BPS leadership brought Rose to headquarters in Dudley Square to lead efforts to improve equity in student outcomes as head of what was then called the Office of Achievement Gaps. In a district of 51,000 students, nearly 75 percent of whom are black and Latinx—while faculty are 62 percent white—the move put him dead center in America’s seemingly never-ending struggle with race and class.
I think we’re at a point where people understand that it is important to talk about race and culture and infuse that into our educational practices.
Scores on MCAS tests highlight the scope of the problem.
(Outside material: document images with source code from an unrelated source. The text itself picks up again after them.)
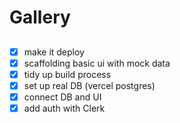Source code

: # Gallery

##

- [x] make it deploy
- [x] scaffolding basic ui with mock data
- [x] tidy up build process
- [x] set up real DB (vercel postgres)
- [x] connect DB and UI
- [x] add auth with Clerk
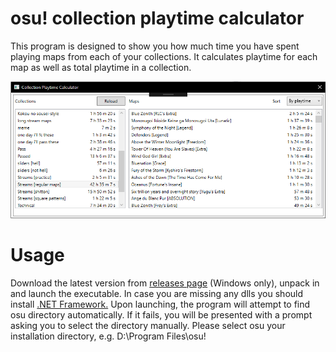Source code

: # osu! collection playtime calculator
This program is designed to show you how much time you have spent playing maps from each of your collections.
It calculates playtime for each map as well as total playtime in a collection.

![Screenshot](https://github.com/BYSTACK/CollectionPlaytimeCalculator/blob/master/screenshot.png "Screenshot")

# Usage
Download the latest version from 
[releases page](https://github.com/BYSTACK/CollectionPlaytimeCalculator/releases) 
(Windows only), unpack in and launch the executable. In case you are missing any dlls you should install
[.NET Framework.](https://www.microsoft.com/en-us/download/details.aspx?id=49981)
Upon launching, the program will attempt to find osu directory automatically. If it fails, you will be presented with a prompt asking you to select the directory manually.
Please select osu your installation directory, e.g. D:\Program Files\osu!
On the 2019 MCAS in English for grades three to eight, only 25 percent of black students and 28 percent of Latinx students were meeting expectations or better, compared to 62 percent of white students and 63 percent of Asian students. The disparities were slightly worse in math.
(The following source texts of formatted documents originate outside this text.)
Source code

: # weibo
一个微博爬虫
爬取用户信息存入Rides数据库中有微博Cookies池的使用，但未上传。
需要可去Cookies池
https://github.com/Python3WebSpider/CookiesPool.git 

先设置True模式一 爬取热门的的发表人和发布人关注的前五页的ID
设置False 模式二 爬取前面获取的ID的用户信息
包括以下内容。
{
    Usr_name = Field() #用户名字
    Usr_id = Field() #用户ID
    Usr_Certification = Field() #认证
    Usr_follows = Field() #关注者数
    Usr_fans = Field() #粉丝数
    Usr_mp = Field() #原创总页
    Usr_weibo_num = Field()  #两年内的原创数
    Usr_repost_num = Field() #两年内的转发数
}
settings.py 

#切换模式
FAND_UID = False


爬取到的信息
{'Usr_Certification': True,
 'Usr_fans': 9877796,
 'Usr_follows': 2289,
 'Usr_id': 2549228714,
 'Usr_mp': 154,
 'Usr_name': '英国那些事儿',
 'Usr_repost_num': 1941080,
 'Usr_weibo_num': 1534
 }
“We believe in the brilliance of all our students across the district, and if we are honest, achievement gaps are gaps in outcomes that are really manifestations of opportunity gaps,” says Rose. “We didn’t provide the experience necessary for students to hit whatever bar we’re looking at. How do we tailor our practices and policies to match the aspirations and the brilliance and the needs of our students, instead of trying to fit them into boxes that many times weren’t created for them?”
One of the first things Rose did was to change the name of his office, from “Achievement Gaps” to “Opportunity Gaps,” to better frame the problem. And he led a group that created a sophisticated Opportunity Index, taking a granular look at students in 177 census areas in the city, examining factors from educational attainment to median income, crime statistics, and family transience. “It’s for an awareness of the social and political context in our world and this city,” he says. “Are you building authentic relationships with our students and their families and communities?”
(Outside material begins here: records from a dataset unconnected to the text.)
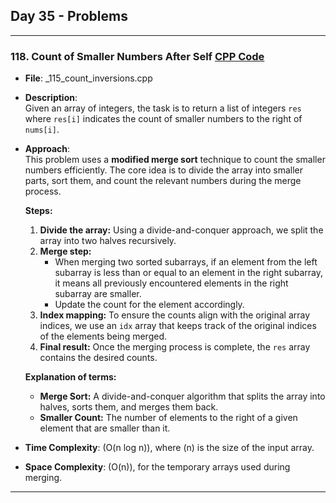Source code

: ## Day 35 - Problems

---

### 118. **Count of Smaller Numbers After Self** [CPP Code](./_115_count_inversions.cpp)
   - **File**: _115_count_inversions.cpp
   - **Description**:  
     Given an array of integers, the task is to return a list of integers `res` where `res[i]` indicates the count of smaller numbers to the right of `nums[i]`.
   - **Approach**:  
     This problem uses a **modified merge sort** technique to count the smaller numbers efficiently. The core idea is to divide the array into smaller parts, sort them, and count the relevant numbers during the merge process.  

     **Steps:**  
     1. **Divide the array:** Using a divide-and-conquer approach, we split the array into two halves recursively.  
     2. **Merge step:**  
        - When merging two sorted subarrays, if an element from the left subarray is less than or equal to an element in the right subarray, it means all previously encountered elements in the right subarray are smaller.  
        - Update the count for the element accordingly.  
     3. **Index mapping:** To ensure the counts align with the original array indices, we use an `idx` array that keeps track of the original indices of the elements being merged.  
     4. **Final result:** Once the merging process is complete, the `res` array contains the desired counts.  

     **Explanation of terms:**  
     - **Merge Sort:** A divide-and-conquer algorithm that splits the array into halves, sorts them, and merges them back.  
     - **Smaller Count:** The number of elements to the right of a given element that are smaller than it.  

   - **Time Complexity**: \(O(n log n)\), where \(n\) is the size of the input array.  
   - **Space Complexity**: \(O(n)\), for the temporary arrays used during merging.  

---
Now he runs a staff of six and oversees a list of major initiatives and pilot programs within a framework of culturally and linguistically sustaining practices. He helps guide how $11 million is apportioned to the schools that need it most, where school leaders can decide how to use it. Two high schools, one with many disabled students, sent groups of students of all abilities together to an outdoor program of hiking and kayaking, opening new vistas for both groups. Another school is providing van service to get students safely across gang territory in the morning and afternoon.
The majority of students selected for the district’s long-standing accelerated program for gifted and talented students, Advanced Work Class (AWC), are white or Asian. To expand the supposed rigor in AWC to more students, a former superintendent built a new model, Excellence for All, which ups expectations for all students and provides them with access to different kinds of learning. A pilot program now in 16 schools, Excellence for All offers 21st-century enrichment programs, such as coding and robotics, and includes a capstone project at the end of the year. Last spring, more than 1,000 students presented their capstones on topics like mass incarceration and climate change in an event at BU’s George Sherman Union.
The overriding goal is to understand the students’ lives so the district can help them thrive.
“When I came in, the best schools in the district were color-blind. There was no talk about race or culture in reference to education,” Rose says. “It was, ‘I don’t see color, I treat all kids the same.’ Which is not even arriving at awareness. It has been a big undertaking to change that. I think we’re at a point where people understand that it is important to talk about race and culture and infuse that into our educational practices.”
Professional development can help, encouraging teachers and staff to think about cultural differences. Just as important are initiatives pushed by Rose to increase the number of black and Latinx teachers in Boston Public Schools. One way to change how kids think about themselves is to give them teachers who look like them.
“As a black male teacher, I understood very well the perceptions of our boys of color. A lot of times I felt the expectations—or lack of expectations—in my school career,” he says. “I know some of the things they are dealing with in society outside the school walls. My ability to truly empathize with what they’re going through gave me a different lens that other folks might not have.”